(Saved data entries)
★ ★ ★ ★ ★
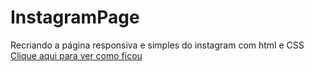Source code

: # InstagramPage
Recriando a página responsiva e simples do instagram com html e CSS
<a href="https://annaguassu.github.io/InstagramPage/"> Clique aqui para ver como ficou </a>
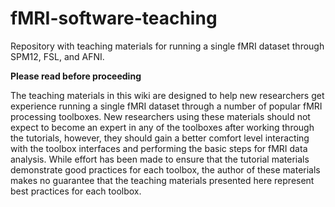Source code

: # fMRI-software-teaching
Repository with teaching materials for running a single fMRI dataset through SPM12, FSL, and AFNI.


**Please read before proceeding**

The teaching materials in this wiki are designed to help new researchers get experience running a single fMRI dataset through a number of popular fMRI processing toolboxes.  New researchers using these materials should not expect to become an expert in any of the toolboxes after working through the tutorials, however, they should gain a better comfort level interacting with the toolbox interfaces and performing the basic steps for fMRI data analysis.  While effort has been made to ensure that the tutorial materials demonstrate good practices for each toolbox, the author of these materials makes no guarantee that the teaching materials presented here represent best practices for each toolbox.
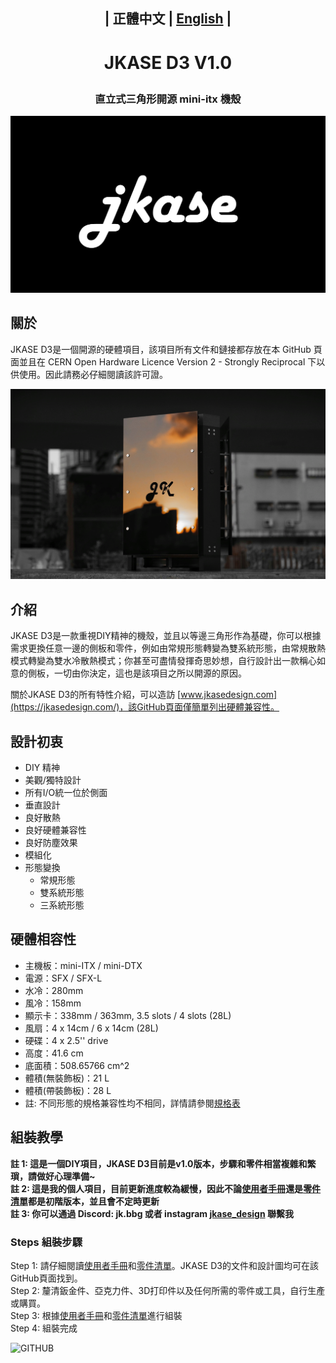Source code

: ## <p align="center">| 正體中文  | [English](/README_en.md) |</p>
# <p align="center">JKASE D3 V1.0</p>
### <p align="center">直立式三角形開源 mini-itx 機殼</p>
![GITHUB](/image/jkase_logo.png "JKASE LOGO")  

## 關於   
JKASE D3是一個開源的硬體項目，該項目所有文件和鏈接都存放在本 GitHub 頁面並且在 CERN Open Hardware Licence Version 2 - Strongly Reciprocal 下以供使用。因此請務必仔細閱讀該許可證。  

![GITHUB](/image/sunset_in_mirror.jpeg "Sunset In Mirror")   

## 介紹   
JKASE D3是一款重視DIY精神的機殼，並且以等邊三角形作為基礎，你可以根據需求更換任意一邊的側板和零件，例如由常規形態轉變為雙系統形態，由常規散熱模式轉變為雙水冷散熱模式；你甚至可盡情發揮奇思妙想，自行設計出一款稱心如意的側板，一切由你決定，這也是該項目之所以開源的原因。   
   
關於JKASE D3的所有特性介紹，可以造訪 [www.jkasedesign.com](https://jkasedesign.com/)，該GitHub頁面僅簡單列出硬體兼容性。  

## 設計初衷   
* DIY 精神
* 美觀/獨特設計   
* 所有I/O統一位於側面   
* 垂直設計   
* 良好散熱   
* 良好硬體兼容性   
* 良好防塵效果   
* 模組化   
* 形態變換   
    * 常規形態   
    * 雙系統形態   
    * 三系統形態   

## 硬體相容性   
* 主機板：​mini-ITX / mini-DTX   
* 電源：SFX / SFX-L   
* 水冷：280mm   
* 風冷：158mm   
* 顯示卡：338mm / 363mm, 3.5 slots / 4 slots (28L)   
* 風扇：4 x 14cm / 6 x 14cm (28L)   
* 硬碟：4 x 2.5'' drive​   
* 高度：41.6 cm   
* 底面積：508.65766 cm^2   
* 體積(無裝飾板)：21 L   
* 體積(帶裝飾板)：28 L     
* 註: 不同形態的規格兼容性均不相同，詳情請參閱[規格表](https://www.jkasedesign.com/general-1)   

## 組裝教學   
**註 1: 這是一個DIY項目，JKASE D3目前是v1.0版本，步驟和零件相當複雜和繁瑣，請做好心理準備~**   
**註 2: 這是我的個人項目，目前更新進度較為緩慢，因此不論[使用者手冊](https://docs.google.com/document/d/1VRi_LQBDhcZ8YW_KE0V_FxEDj4TOAPhPPbnMbp1qJXQ/edit?usp=sharing)還是[零件清單](https://docs.google.com/spreadsheets/d/e/2PACX-1vTDV55PDLI_-VLqr5_B4HkwDLA5240rTCraWzzHT4jYiwCrdkjbFOL7cVF3HNw2yrIR6ZoA4pk6Mkd6/pubhtml?gid=1001938012&single=true)都是初階版本，並且會不定時更新**  
**註 3: 你可以通過 Discord: jk.bbg 或者 instagram [jkase_design](https://www.instagram.com/jkase_design/) 聯繫我**  

### Steps 組裝步驟   
Step 1: 請仔細閱讀[使用者手冊](https://docs.google.com/document/d/1VRi_LQBDhcZ8YW_KE0V_FxEDj4TOAPhPPbnMbp1qJXQ/edit?usp=sharing)和[零件清單](https://docs.google.com/spreadsheets/d/e/2PACX-1vTDV55PDLI_-VLqr5_B4HkwDLA5240rTCraWzzHT4jYiwCrdkjbFOL7cVF3HNw2yrIR6ZoA4pk6Mkd6/pubhtml?gid=1001938012&single=true)。JKASE D3的文件和設計圖均可在該GitHub頁面找到。  
Step 2: 釐清鈑金件、亞克力件、3D打印件以及任何所需的零件或工具，自行生產或購買。  
Step 3: 根據[使用者手冊](https://docs.google.com/document/d/1VRi_LQBDhcZ8YW_KE0V_FxEDj4TOAPhPPbnMbp1qJXQ/edit?usp=sharing)和[零件清單](https://docs.google.com/spreadsheets/d/e/2PACX-1vTDV55PDLI_-VLqr5_B4HkwDLA5240rTCraWzzHT4jYiwCrdkjbFOL7cVF3HNw2yrIR6ZoA4pk6Mkd6/pubhtml?gid=1001938012&single=true)進行組裝  
Step 4: 組裝完成  

![GITHUB](/image/night_view.jpg "Night View")
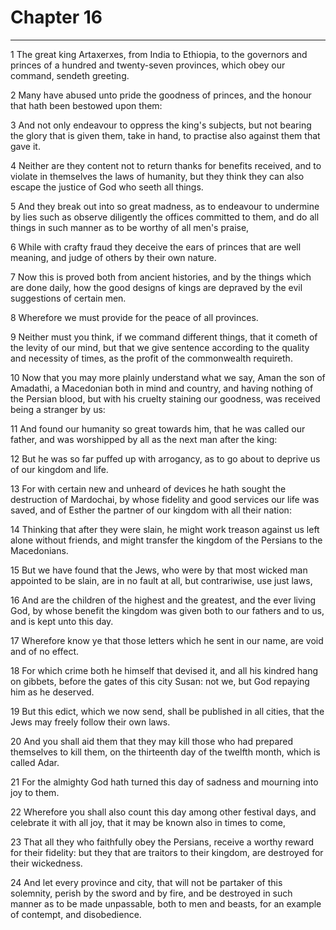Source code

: # Chapter 16

***

1 The great king Artaxerxes, from India to Ethiopia, to the governors and princes of a hundred and twenty-seven provinces, which obey our command, sendeth greeting.

2 Many have abused unto pride the goodness of princes, and the honour that hath been bestowed upon them:

3 And not only endeavour to oppress the king's subjects, but not bearing the glory that is given them, take in hand, to practise also against them that gave it.

4 Neither are they content not to return thanks for benefits received, and to violate in themselves the laws of humanity, but they think they can also escape the justice of God who seeth all things.

5 And they break out into so great madness, as to endeavour to undermine by lies such as observe diligently the offices committed to them, and do all things in such manner as to be worthy of all men's praise,

6 While with crafty fraud they deceive the ears of princes that are well meaning, and judge of others by their own nature.

7 Now this is proved both from ancient histories, and by the things which are done daily, how the good designs of kings are depraved by the evil suggestions of certain men.

8 Wherefore we must provide for the peace of all provinces.

9 Neither must you think, if we command different things, that it cometh of the levity of our mind, but that we give sentence according to the quality and necessity of times, as the profit of the commonwealth requireth.

10 Now that you may more plainly understand what we say, Aman the son of Amadathi, a Macedonian both in mind and country, and having nothing of the Persian blood, but with his cruelty staining our goodness, was received being a stranger by us:

11 And found our humanity so great towards him, that he was called our father, and was worshipped by all as the next man after the king:

12 But he was so far puffed up with arrogancy, as to go about to deprive us of our kingdom and life.

13 For with certain new and unheard of devices he hath sought the destruction of Mardochai, by whose fidelity and good services our life was saved, and of Esther the partner of our kingdom with all their nation:

14 Thinking that after they were slain, he might work treason against us left alone without friends, and might transfer the kingdom of the Persians to the Macedonians.

15 But we have found that the Jews, who were by that most wicked man appointed to be slain, are in no fault at all, but contrariwise, use just laws,

16 And are the children of the highest and the greatest, and the ever living God, by whose benefit the kingdom was given both to our fathers and to us, and is kept unto this day.

17 Wherefore know ye that those letters which he sent in our name, are void and of no effect.

18 For which crime both he himself that devised it, and all his kindred hang on gibbets, before the gates of this city Susan: not we, but God repaying him as he deserved.

19 But this edict, which we now send, shall be published in all cities, that the Jews may freely follow their own laws.

20 And you shall aid them that they may kill those who had prepared themselves to kill them, on the thirteenth day of the twelfth month, which is called Adar.

21 For the almighty God hath turned this day of sadness and mourning into joy to them.

22 Wherefore you shall also count this day among other festival days, and celebrate it with all joy, that it may be known also in times to come,

23 That all they who faithfully obey the Persians, receive a worthy reward for their fidelity: but they that are traitors to their kingdom, are destroyed for their wickedness.

24 And let every province and city, that will not be partaker of this solemnity, perish by the sword and by fire, and be destroyed in such manner as to be made unpassable, both to men and beasts, for an example of contempt, and disobedience.

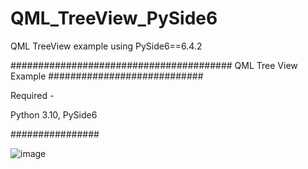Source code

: # QML_TreeView_PySide6
QML TreeView example using PySide6==6.4.2
 


########################################
QML Tree View Example
############################

Required -


Python 3.10,
PySide6 

################

![image](https://user-images.githubusercontent.com/5373029/214055655-def3e5ed-3c80-4eda-9068-4c6ddc6b60f8.png)
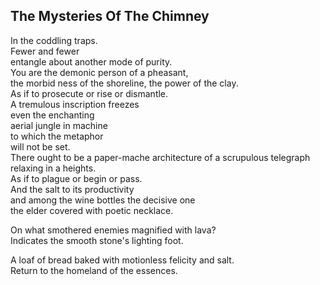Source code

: The Mysteries Of The Chimney
----------------------------
In the coddling traps.  
Fewer and fewer  
entangle about another mode of purity.  
You are the demonic person of a pheasant,  
the morbid ness of the shoreline, the power of the clay.  
As if to prosecute or rise or dismantle.  
A tremulous inscription freezes  
even the enchanting  
aerial jungle in machine  
to which the metaphor  
will not be set.  
There ought to be a paper-mache architecture of a scrupulous telegraph relaxing in a heights.  
As if to plague or begin or pass.  
And the salt to its productivity  
and among the wine bottles the decisive one  
the elder covered with poetic necklace.  
  
On what smothered enemies magnified with lava?  
Indicates the smooth stone's lighting foot.  
  
A loaf of bread baked with motionless felicity and salt.  
Return to the homeland of the essences.  
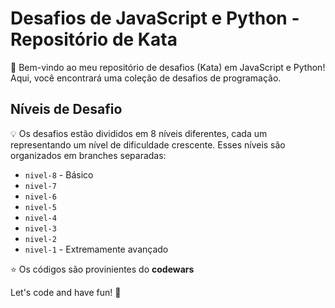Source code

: ﻿# Desafios de JavaScript e Python - Repositório de Kata

🚀 Bem-vindo ao meu repositório de desafios (Kata) em JavaScript e Python! Aqui, você encontrará uma coleção de desafios de programação.

## Níveis de Desafio

💡 Os desafios estão divididos em 8 níveis diferentes, cada um representando um nível de dificuldade crescente. Esses níveis são organizados em branches separadas:

- `nivel-8` - Básico
- `nivel-7`
- `nivel-6`
- `nivel-5`
- `nivel-4`
- `nivel-3`
- `nivel-2`
- `nivel-1` - Extremamente avançado

⭐️ Os códigos são provinientes do **codewars**

Let's code and have fun! 🚀
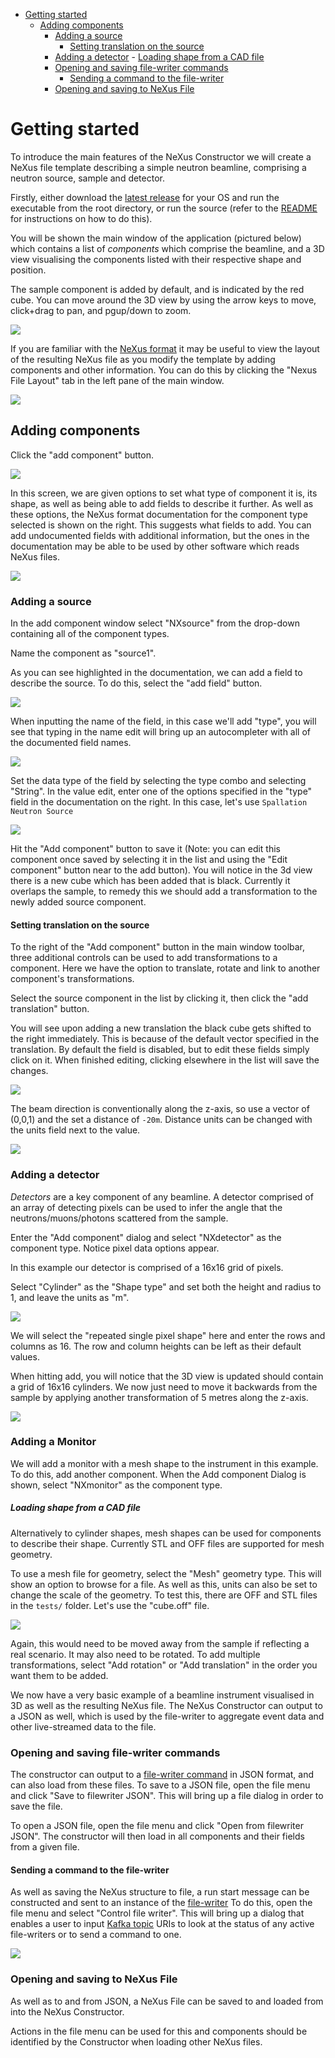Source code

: <!-- TOC depthFrom:1 depthTo:6 withLinks:1 updateOnSave:1 orderedList:0 -->

- [Getting started](#getting-started)
	- [Adding components](#adding-components)
		- [Adding a source](#adding-a-source)
			- [Setting translation on the source](#setting-translation-on-the-source)
		- [Adding a detector](#adding-a-detector)
				- [Loading shape from a CAD file](#loading-shape-from-a-cad-file)
		- [Opening and saving file-writer commands](#opening-and-saving-file-writer-commands)
			- [Sending a command to the file-writer](#sending-a-command-to-the-file-writer)
		- [Opening and saving to NeXus File](#opening-and-saving-to-nexus-file)

<!-- /TOC -->

# Getting started
To introduce the main features of the NeXus Constructor we will create a NeXus file template describing a simple neutron beamline, comprising a neutron source, sample and detector.

Firstly, either download the [latest release](https://github.com/ess-dmsc/nexus-constructor/releases) for your OS and run the executable from the root directory, or run the source (refer to the [README](README.md) for instructions on how to do this).

You will be shown the main window of the application (pictured below) which contains a list of *components* which comprise the beamline, and a 3D view visualising the components listed with their respective shape and position.

The sample component is added by default, and is indicated by the red cube. You can move around the 3D view by using the arrow keys to move, click+drag to pan, and pgup/down to zoom.

![](resources/images/NeXusConstructor_001.png)

If you are familiar with the [NeXus format](resources/introduction_to_nexus.md) it may be useful to view the layout of the resulting NeXus file as you modify the template by adding components and other information. You can do this by clicking the "Nexus File Layout" tab in the left pane of the main window.

![](resources/images/Selection_002.png)


## Adding components

Click the "add component" button.

![](resources/images/Selection_003.png)


In this screen, we are given options to set what type of component it is, its shape, as well as being able to add fields to describe it further.
As well as these options, the NeXus format documentation for the component type selected is shown on the right. This suggests what fields to add. You can add undocumented fields with additional information, but the ones in the documentation may be able to be used by other software which reads NeXus files.

![](resources/images/AddComponent_004.png)


### Adding a source

In the add component window select "NXsource" from the drop-down containing all of the component types.

Name the component as "source1".


As you can see highlighted in the documentation, we can add a field to describe the source. To do this, select the "add field" button.

![](resources/images/Selection_005.png)

When inputting the name of the field, in this case we'll add "type", you will see that typing in the name edit will bring up an autocompleter with all of the documented field names.

![](resources/images/Tooltip_006.png)


Set the data type of the field by selecting the type combo and selecting "String". In the value edit, enter one of the options specified in the "type" field in the documentation on the right. In this case, let's use `Spallation Neutron Source`

![](resources/images/AddComponent_007.png)

Hit the "Add component" button to save it (Note: you can edit this component once saved by selecting it in the list and using the "Edit component" button near to the add button).
You will notice in the 3d view there is a new cube which has been added that is black. Currently it overlaps the sample, to remedy this we should add a transformation to the newly added source component.

#### Setting translation on the source

To the right of the "Add component" button in the main window toolbar, three additional controls can be used to add transformations to a component. Here we have the option to translate, rotate and link to another component's transformations.

Select the source component in the list by clicking it, then click the "add translation" button.

You will see upon adding a new translation the black cube gets shifted to the right immediately. This is because of the default vector specified in the translation. By default the field is disabled, but to edit these fields simply click on it. When finished editing, clicking elsewhere in the list will save the changes.

![](resources/images/NeXusConstructor_008.png)

The beam direction is conventionally along the z-axis, so use a vector of (0,0,1) and the set a distance of `-20m`. Distance units can be changed with the units field next to the value.

![](resources/images/NeXusConstructor_009.png)


### Adding a detector

*Detectors* are a key component of any beamline. A detector comprised of an array of detecting pixels can be used to infer the angle that the neutrons/muons/photons scattered from the sample.

Enter the "Add component" dialog and select "NXdetector" as the component type. Notice pixel data options appear.

In this example our detector is comprised of a 16x16 grid of pixels.

Select "Cylinder" as the "Shape type" and set both the height and radius to 1, and leave the units as "m".

![](resources/images/AddComponent_010.png)

We will select the "repeated single pixel shape" here and enter the rows and columns as 16. The row and column heights can be left as their default values.


When hitting add, you will notice that the 3D view is updated should contain a grid of 16x16 cylinders. We now just need to move it backwards from the sample by applying another transformation of 5 metres along the z-axis.

![](resources/images/NeXusConstructor_012.png)

### Adding a Monitor

We will add a monitor with a mesh shape to the instrument in this example. To do this, add another component.
When the Add component Dialog is shown, select "NXmonitor" as the component type.


##### Loading shape from a CAD file
Alternatively to cylinder shapes, mesh shapes can be used for components to describe their shape. Currently STL and OFF files are supported for mesh geometry.

To use a mesh file for geometry, select the "Mesh" geometry type. This will show an option to browse for a file. As well as this, units can also be set to change the scale of the geometry.
To test this, there are OFF and STL files in the `tests/` folder. Let's use the "cube.off" file.   

![](resources/images/AddComponent_011.png)

Again, this would need to be moved away from the sample if reflecting a real scenario. It may also need to be rotated. To add multiple transformations, select "Add rotation" or "Add translation" in the order you want them to be added.

We now have a very basic example of a beamline instrument visualised in 3D as well as the resulting NeXus file. The NeXus Constructor can output to a JSON as well, which is used by the file-writer to aggregate event data and other live-streamed data to the file.

### Opening and saving file-writer commands

The constructor can output to a [file-writer command](https://github.com/ess-dmsc/kafka-to-nexus/blob/master/documentation/commands.md) in JSON format, and can also load from these files.
To save to a JSON file, open the file menu and click "Save to filewriter JSON". This will bring up a file dialog in order to save the file.

To open a JSON file, open the file menu and click "Open from filewriter JSON". The constructor will then load in all components and their fields from a given file.

#### Sending a command to the file-writer

As well as saving the NeXus structure to file, a run start message can be constructed and sent to an instance of the [file-writer](https://github.com/ess-dmsc/kafka-to-nexus)
To do this, open the file menu and select "Control file writer". This will bring up a dialog that enables a user to input [Kafka topic](https://kafka.apache.org/documentation/#intro_topics) URIs to look at the status of any active file-writers or to send a command to one.

![](resources/images/nexus-constructor.py_013.png)

### Opening and saving to NeXus File

As well as to and from JSON, a NeXus File can be saved to and loaded from into the NeXus Constructor.

Actions in the file menu can be used for this and components should be identified by the Constructor when loading other NeXus files.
★ ★ ★ ★ ★
Exercise aim: Quote word for word only the lines above from the one containing "電源：SFX / SFX-L" through the one containing "4 Neither are". Pictures stay out of your copy.

Answer space:
* 電源：SFX / SFX-L   
* 水冷：280mm   
* 風冷：158mm   
* 顯示卡：338mm / 363mm, 3.5 slots / 4 slots (28L)   
* 風扇：4 x 14cm / 6 x 14cm (28L)   
* 硬碟：4 x 2.5'' drive​   
* 高度：41.6 cm   
* 底面積：508.65766 cm^2   
* 體積(無裝飾板)：21 L   
* 體積(帶裝飾板)：28 L     
* 註: 不同形態的規格兼容性均不相同，詳情請參閱[規格表](https://www.jkasedesign.com/general-1)   

## 組裝教學   
**註 1: 這是一個DIY項目，JKASE D3目前是v1.0版本，步驟和零件相當複雜和繁瑣，請做好心理準備~**   
**註 2: 這是我的個人項目，目前更新進度較為緩慢，因此不論[使用者手冊](https://docs.google.com/document/d/1VRi_LQBDhcZ8YW_KE0V_FxEDj4TOAPhPPbnMbp1qJXQ/edit?usp=sharing)還是[零件清單](https://docs.google.com/spreadsheets/d/e/2PACX-1vTDV55PDLI_-VLqr5_B4HkwDLA5240rTCraWzzHT4jYiwCrdkjbFOL7cVF3HNw2yrIR6ZoA4pk6Mkd6/pubhtml?gid=1001938012&single=true)都是初階版本，並且會不定時更新**  
**註 3: 你可以通過 Discord: jk.bbg 或者 instagram [jkase_design](https://www.instagram.com/jkase_design/) 聯繫我**  

### Steps 組裝步驟   
Step 1: 請仔細閱讀[使用者手冊](https://docs.google.com/document/d/1VRi_LQBDhcZ8YW_KE0V_FxEDj4TOAPhPPbnMbp1qJXQ/edit?usp=sharing)和[零件清單](https://docs.google.com/spreadsheets/d/e/2PACX-1vTDV55PDLI_-VLqr5_B4HkwDLA5240rTCraWzzHT4jYiwCrdkjbFOL7cVF3HNw2yrIR6ZoA4pk6Mkd6/pubhtml?gid=1001938012&single=true)。JKASE D3的文件和設計圖均可在該GitHub頁面找到。  
Step 2: 釐清鈑金件、亞克力件、3D打印件以及任何所需的零件或工具，自行生產或購買。  
Step 3: 根據[使用者手冊](https://docs.google.com/document/d/1VRi_LQBDhcZ8YW_KE0V_FxEDj4TOAPhPPbnMbp1qJXQ/edit?usp=sharing)和[零件清單](https://docs.google.com/spreadsheets/d/e/2PACX-1vTDV55PDLI_-VLqr5_B4HkwDLA5240rTCraWzzHT4jYiwCrdkjbFOL7cVF3HNw2yrIR6ZoA4pk6Mkd6/pubhtml?gid=1001938012&single=true)進行組裝  
Step 4: 組裝完成  

![GITHUB](/image/night_view.jpg "Night View")
Source code

: # Chapter 16

***

1 The great king Artaxerxes, from India to Ethiopia, to the governors and princes of a hundred and twenty-seven provinces, which obey our command, sendeth greeting.

2 Many have abused unto pride the goodness of princes, and the honour that hath been bestowed upon them:

3 And not only endeavour to oppress the king's subjects, but not bearing the glory that is given them, take in hand, to practise also against them that gave it.

4 Neither are they content not to return thanks for benefits received, and to violate in themselves the laws of humanity, but they think they can also escape the justice of God who seeth all things.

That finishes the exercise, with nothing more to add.